8 thoughts on “About

  1. Nina Merrill says:

    Seems to me, another name needs to be added to the graceful women that everyone can aspire and admire… Cindy B! You add so much style, grace and love to any/every situation ~ and now, you are showing others (me) the way… I am grateful for your friendship and guidance. Thank you, friend!

  2. Erin says:

    Here’s a definition of graciousness I’ve used. I see it as related to how wisdom behaves. Graciousness is seeing, considering, and sharing insight with others in a way that causes delight; it means open to divine guidance and grace.

  3. Erin says:

    Ernest Holmes, in The Science of Mind, writes: If our believe [about life] is limited, only a little can come to us because that is as we believe. We call this the law of mental equivalents. How much life can any man experience? [Answer:] As much as he can embody. … We are so constituted that we can continuously increase our embodiment. We grow in grace.
    We shall all arrive at this same assurance [this grace], this perfect faith, in such degree as we cease contemplating the Universe as opposed to Itself; as we cease having the will to do or to be that which is contrary to the Universal Good.

  4. Erin says:

    Gary Zukav, in Seat of the Soul, writes “Remind yourself that you are supported, that you are not going it alone upon this Earth… live in the total assumption that the moment that you ask for guidance it is pouring in … Allow yourself to pray… Think of what you are doing as entering into partnership with Divine Intelligence… [Remember that] prayer brings grace… Grace is the tranquilizer of the soul. With grace comes a knowing that what you are experiencing is necessary. It calms you with a sense of knowing… Live in the trust that when it is appropriate, pieces will fall into place.”

  5. Erin says:

    Stephan Levine, in Unattended Sorrow, writes: Tragedy often holds the seeds of grace.

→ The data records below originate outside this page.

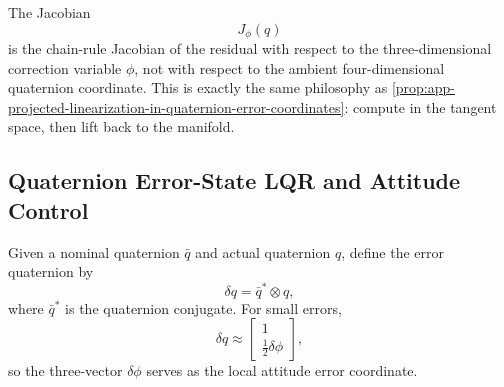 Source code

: \begin{algorithm}[H]
	\DontPrintSemicolon
	\caption{Gauss--Newton for Wahba's Problem in Quaternion Coordinates}
\label{alg:app-gauss-newton-for-wahba-s-problem-in-quaternion-coordinates}
\end{algorithm}

\begin{remark}
	The Jacobian
	\[
		J_\phi(q)
	\]
	is the chain-rule Jacobian of the residual with respect to the three-dimensional correction variable $\phi$, not with respect to the ambient four-dimensional quaternion coordinate. This is exactly the same philosophy as \autoref{prop:app-projected-linearization-in-quaternion-error-coordinates}: compute in the tangent space, then lift back to the manifold.
\end{remark}

\subsection{Quaternion Error-State LQR and Attitude Control}
\label{sec:app-quaternion-error-state-lqr-and-attitude-control}

\begin{definition}\label{def:app-quaternion-error-state}
	Given a nominal quaternion $\bar q$ and actual quaternion $q$, define the error quaternion by
	\[
		\delta q = \bar q^\ast \otimes q,
	\]
	where $\bar q^\ast$ is the quaternion conjugate. For small errors,
	\[
		\delta q
		\approx
		\begin{bmatrix}
			1 \\
			\frac{1}{2}\delta \phi
		\end{bmatrix},
	\]
	so the three-vector $\delta \phi$ serves as the local attitude error coordinate.
\end{definition}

    He suggests practicing the Presence in every moment. He suggests to wake up alert, with our awareness, our life force, focused and to know that the more aware we are of the present, the closer we are to our inherent un-dying Presence and to remember love instead of clinging to fear, to rest in Being, Levine suggests an idea for all of us: Beneath the reservoir of…sorrow [is] so much love and another life to be lived. As the heart revives [from loss, disappointment, and grief], many people find a new life beneath their sorrow. As we empty the jug, we find there is so much more room for filling the jug with the good stuff. Levine suggests we open the heart to the presence of love. He writes that we seldom live in a truly genuine manner in tune with the still small song within, but rather we live shrunken to our fear. In other words, our jug is usually so full of limitation, that we rarely allow it to fill with the song that the divine sent us here to sing. He says we maximize our evolution [toward our true grace and unimagined potential] with inquiry into the nature of the mind and surrender into the heart…[and by] exploring our edge with a mercy [a loving kindness and acceptance of the unacceptable] that reinvigorates the numbed parts of ourselves and brings us back to life – [a life] that resides in the heart – [and is] remembering to evolve. He continues by saying the heart longs to be free. It sings of nothing else.

  6. Erin says:

    In Elegant Choices, Healing Choices, Marsha Sinetar writes that elegant choices for and in our lives are those that embody inner refinement, personal grace, effortlessness, and the lovely naturalness of supremely well-developed persons.”

  7. Elizabeth Bennett says:

    At Cindy’s 40th birthday, following a grueling year of cancer treatment, her youngest sister Sara Lee sang three songs, accompanied by cousins Chris and Cosima. The final one was “Amazing Grace…dedicated to CIndy for her amazing grace.” I have known CIndy since the day of her birth…and she does, indeed, embody grace, in all of its meanings.

  8. Julie Maine says:

    Grace is my very favorite word as well, Cindy. No wonder we get along so well. I look forward to reading your blog!

    Grace: Unearned blessings from God.